5 日目の記事です。

console.log() で出力するときに CSS を使って文字の色や大きさなどを変えることができます。

制限が多く表現力は低めです。

%c でスタイル

%c とインライン CSS を使って装飾できます。例えばこう。

console.log('%cStop!', 'color:red; font-size:3em', 'This is not good');

Chrome DevTools での表示。Stop が赤色で大きく表示され、その後に通常の文章が続く。
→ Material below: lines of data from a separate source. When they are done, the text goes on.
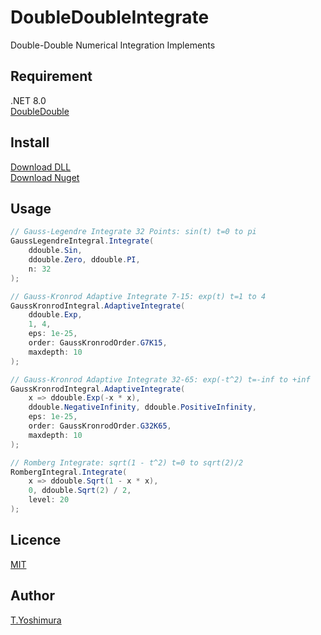 # DoubleDoubleIntegrate
 Double-Double Numerical Integration Implements

## Requirement
.NET 8.0  
[DoubleDouble](https://github.com/tk-yoshimura/DoubleDouble)

## Install

[Download DLL](https://github.com/tk-yoshimura/DoubleDoubleIntegrate/releases)  
[Download Nuget](https://www.nuget.org/packages/tyoshimura.doubledouble.integrate/)  

## Usage
```csharp
// Gauss-Legendre Integrate 32 Points: sin(t) t=0 to pi
GaussLegendreIntegral.Integrate(
    ddouble.Sin, 
    ddouble.Zero, ddouble.PI, 
    n: 32
);

// Gauss-Kronrod Adaptive Integrate 7-15: exp(t) t=1 to 4
GaussKronrodIntegral.AdaptiveIntegrate(
    ddouble.Exp, 
    1, 4, 
    eps: 1e-25, 
    order: GaussKronrodOrder.G7K15, 
    maxdepth: 10
);

// Gauss-Kronrod Adaptive Integrate 32-65: exp(-t^2) t=-inf to +inf
GaussKronrodIntegral.AdaptiveIntegrate(
    x => ddouble.Exp(-x * x), 
    ddouble.NegativeInfinity, ddouble.PositiveInfinity, 
    eps: 1e-25, 
    order: GaussKronrodOrder.G32K65, 
    maxdepth: 10
);

// Romberg Integrate: sqrt(1 - t^2) t=0 to sqrt(2)/2
RombergIntegral.Integrate(
    x => ddouble.Sqrt(1 - x * x), 
    0, ddouble.Sqrt(2) / 2, 
    level: 20
);
```

## Licence
[MIT](https://github.com/tk-yoshimura/DoubleDoubleIntegrate/blob/main/LICENSE)

## Author

[T.Yoshimura](https://github.com/tk-yoshimura)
Firefox での表示。Stop の後が上付きになっている。

Safari での表示。Stop の先も全て赤色になった。

利用可能な CSS プロパティ

MDN によると(Firefox では)以下が利用可能とのことです。アニメーションはできない。

  • background
  • border
  • border-radius
  • box-decoration-break
  • box-shadow
  • clear, float
  • color
  • cursor
  • display
  • font
  • line-height
  • margin
  • outline
  • padding
  • text-* (例:text-transform)
  • white-space
  • word-spacing, word-break
  • writing-mode
  • 及び上記のロングハンドプロパティ(例:background-color, font-size)

例外は諸々あるようで、例えば text-decoration: blink は駄目でした。そんな気はしていた。

細かいこと

%c が使えるのは第 1 引数のみ

先頭でない場合は無視されるようです。

// だめ
console.log(999, '%cRED', 'color:red');

複数のスタイル

%c を書くたびに新しいスタイルが始まります。後続のインライン CSS も複数用意します。

console.log('%cRED %cBLUE', 'color:red', 'color:blue');

赤色と青色を並べた様子。

書式のクリアー

「元に戻す」的なものはないみたいです。空の CSS を指定してやります。

console.log(
  '%cIMPORTANT %cBig brother is watching %cyou',
  'color:red',
  '',
  'font-weight:bold',
);

先頭は赤色、末尾は太字、その間は特に装飾のない通常の文章が表示される。

画像表示は難あり

試したところ background-image の挙動がどうにも怪しかった。

  • Chrome, Edge – 出る
  • Safari – 出るがずれる
  • Firefox – 出ない

別記事に分けます。

例

あんまり真面目に使うものではないと思いますよ。

炭治郎の市松模様

console.log(
  `${'%c\t'.repeat(6)}%c\n`.repeat(4),
  ...`${'background-color:$;font-size:10px;padding:10px '.repeat(6)} `.repeat(4)
    .split(' ').map((v,i)=>v.replace('$',i%6%2?'#6a8':'#333'))
);

昨今大人気の緑と黒の市松模様がコンソールへ表示されている様子。

なおFirefox だと不思議な感じになってしまった。

おしまい

あんまり真面目に運用しようと思うと諸々詰まるかと思います。程々にしときましょう。ポートフォリオサイトでどでかく HIRE ME 出すくらいなら。